Those who make their living out on the open ocean now have the opportunity to partake in a side hustle that simultaneously tidies up the environment.
Commercial fishermen have been offered a “bounty” to collect derelict fishing gear, often the culprit of the death of marine animals, and bring the debris back to shore.
Hawaii Pacific University’s Center for Marine Debris Research has launched a project to pay eligible commercial fishers to remove fishing gear at sea before it strikes Hawaii’s coral reefs or wildlife, according to a press release from the university.
The fishermen will be paid a bounty of between $1 and $3 per dry pound of derelict fishing gear found at sea and brought back to Oahu, the research center said.
The research center first tested the program between 2020 and 2021, when researchers trying to determine where the fishing gear was coming from paid fishermen who were already fishing near the northwest Hawaiian islands, the main Hawaiian islands and the North Pacific gyre a bounty to collect the debris and bring it back, Raquel Corniuk, research manager for Hawaii Pacific University’s Center for Marine Debris Research, told ABC News.
“So it’s incentivizing them when they’re already coming across this stuff, and then they can get paid to bring it back,” Corniuk said.
The research center recognized a “vessel of opportunity” once they began receiving positive feedback from fishermen who participated, Corniuk said.
Now, in partnership with the National Oceanic and Atmospheric Administration’s Marine Debris Program, the Hawaii Longline Association and Hawaii’s Department of Land and Natural Resources, the program has enough funding to pay to remove 100 metric tons, or 220,462 pounds, of derelict fishing gear over the next two years.
Fishing gear accounts for an “alarming” amount of plastic in the ocean, according to The Nature Conservancy. More than 100 million pounds of plastic pollution from lost or abandoned industrial fishing gear enters the ocean each year, according to a 2021 report.
The pollution is one of the most harmful forms of marine debris to marine animals and habitats.
The fishing gear entangles and drowns animals, such as sea turtles, whales and sharks, and smothers and kills the coral reefs surrounding the shores, according to the research center.
The majority of the pollution that washes onto the beaches of Hawaii is derelict fishing gear, Corniuk said.
“When I first saw the damage caused by these large ghost nets on corals in Kane’ohe Bay, I was motivated to prevent it from happening,” Corniuk said, describing the new program as a “win-win” for fishermen and marine environments, especially considering the fishing gear can be a navigational hazard and often gets caught in vessels.
The debris will be repurposed by artists, educators and recycling researchers, according to the research center. Any remaining debris will be converted to electricity for the city and county of Honolulu.

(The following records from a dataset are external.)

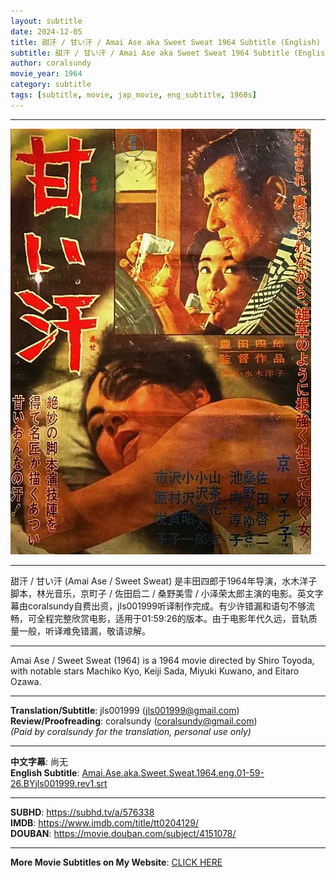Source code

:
 ```yaml
---
layout: subtitle
date: 2024-12-05
title: 甜汗 / 甘い汗 / Amai Ase aka Sweet Sweat 1964 Subtitle (English)
subtitle: 甜汗 / 甘い汗 / Amai Ase aka Sweet Sweat 1964 Subtitle (English)
author: coralsundy
movie_year: 1964
category: subtitle
tags: [subtitle, movie, jap_movie, eng_subtitle, 1960s]
---
```


------

<img src="../assets/tt0204129.jpg" alt="tt0204129_cover_art" />

------

甜汗 / 甘い汗 (Amai Ase / Sweet Sweat) 是丰田四郎于1964年导演，水木洋子脚本，林光音乐，京町子 / 佐田启二 / 桑野美雪 / 小泽荣太郎主演的电影。英文字幕由coralsundy自费出资，jls001999听译制作完成。有少许错漏和语句不够流畅，可全程完整欣赏电影，适用于01:59:26的版本。由于电影年代久远，音轨质量一般，听译难免错漏，敬请谅解。

------

Amai Ase / Sweet Sweat (1964) is a 1964 movie directed by Shiro Toyoda, with notable stars Machiko Kyo, Keiji Sada, Miyuki Kuwano, and Eitaro Ozawa.

------

**Translation/Subtitle**: jls001999 (jls001999@gmail.com)<br>
**Review/Proofreading**: coralsundy (coralsundy@gmail.com)<br>
*(Paid by coralsundy for the translation, personal use only)*

------

**中文字幕**: 尚无<br>
**English Subtitle**: [Amai.Ase.aka.Sweet.Sweat.1964.eng.01-59-26.BYjls001999.rev1.srt](../subtitles/Amai.Ase.aka.Sweet.Sweat.1964.eng.01-59-26.BYjls001999.rev1.srt)

------

**SUBHD**: <https://subhd.tv/a/576338><br>
**IMDB**: <https://www.imdb.com/title/tt0204129/><br>
**DOUBAN**: <https://movie.douban.com/subject/4151078/>


------

**More Movie Subtitles on My Website**: <a href='{% post_url 2021-01-10-subtitles-summary-list %}'>CLICK HERE</a>


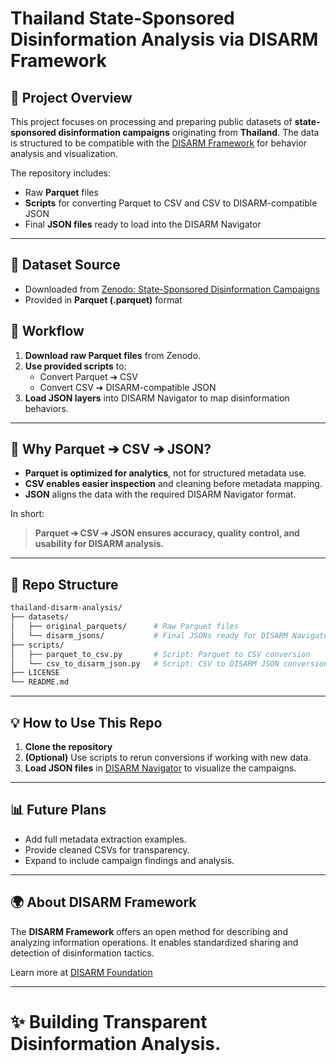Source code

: # Thailand State-Sponsored Disinformation Analysis via DISARM Framework

## 📂 Project Overview
This project focuses on processing and preparing public datasets of **state-sponsored disinformation campaigns** originating from **Thailand**. The data is structured to be compatible with the [DISARM Framework](https://disarm.foundation/) for behavior analysis and visualization.

The repository includes:
- Raw **Parquet** files
- **Scripts** for converting Parquet to CSV and CSV to DISARM-compatible JSON
- Final **JSON files** ready to load into the DISARM Navigator

---

## 🔗 Dataset Source
- Downloaded from [Zenodo: State-Sponsored Disinformation Campaigns](https://zenodo.org/records/14189193)
- Provided in **Parquet (.parquet)** format


## 🔄 Workflow
1. **Download raw Parquet files** from Zenodo.
2. **Use provided scripts** to:
   - Convert Parquet ➔ CSV
   - Convert CSV ➔ DISARM-compatible JSON
3. **Load JSON layers** into DISARM Navigator to map disinformation behaviors.


---

## 🧵 Why Parquet ➔ CSV ➔ JSON?
- **Parquet is optimized for analytics**, not for structured metadata use.
- **CSV enables easier inspection** and cleaning before metadata mapping.
- **JSON** aligns the data with the required DISARM Navigator format.

In short:
> **Parquet ➔ CSV ➔ JSON ensures accuracy, quality control, and usability for DISARM analysis.**


---

## 📁 Repo Structure
```bash
thailand-disarm-analysis/
├── datasets/
│   ├── original_parquets/      # Raw Parquet files
│   └── disarm_jsons/           # Final JSONs ready for DISARM Navigator
├── scripts/
│   ├── parquet_to_csv.py       # Script: Parquet to CSV conversion
│   └── csv_to_disarm_json.py   # Script: CSV to DISARM JSON conversion
├── LICENSE
└── README.md
```


---

## 💡 How to Use This Repo
1. **Clone the repository**
2. **(Optional)** Use scripts to rerun conversions if working with new data.
3. **Load JSON files** in [DISARM Navigator](https://disarm.foundation/navigator) to visualize the campaigns.


---

## 📊 Future Plans
- Add full metadata extraction examples.
- Provide cleaned CSVs for transparency.
- Expand to include campaign findings and analysis.


---

## 🌍 About DISARM Framework
The **DISARM Framework** offers an open method for describing and analyzing information operations. It enables standardized sharing and detection of disinformation tactics.

Learn more at [DISARM Foundation](https://disarm.foundation)


---

# ✨ Building Transparent Disinformation Analysis.
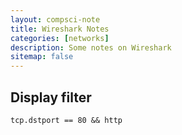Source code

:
 ```yaml
---
layout: compsci-note
title: Wireshark Notes
categories: [networks]
description: Some notes on Wireshark
sitemap: false
---
```


## Display filter

```text
tcp.dstport == 80 && http
```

The university is conducting another study to determine where the derelict fishing gear is originating from, likely not Hawaii-based fisheries, according to the research center.
“Derelict fishing gear and ghost nets continue to be a persistent economic and ecological threat to Hawaii,” the coordinator for NOAA’s Marine Debris Program’s Pacific Islands Region, Mark Manuel, said in a statement. “Our ultimate goal is to have a sea free of debris.”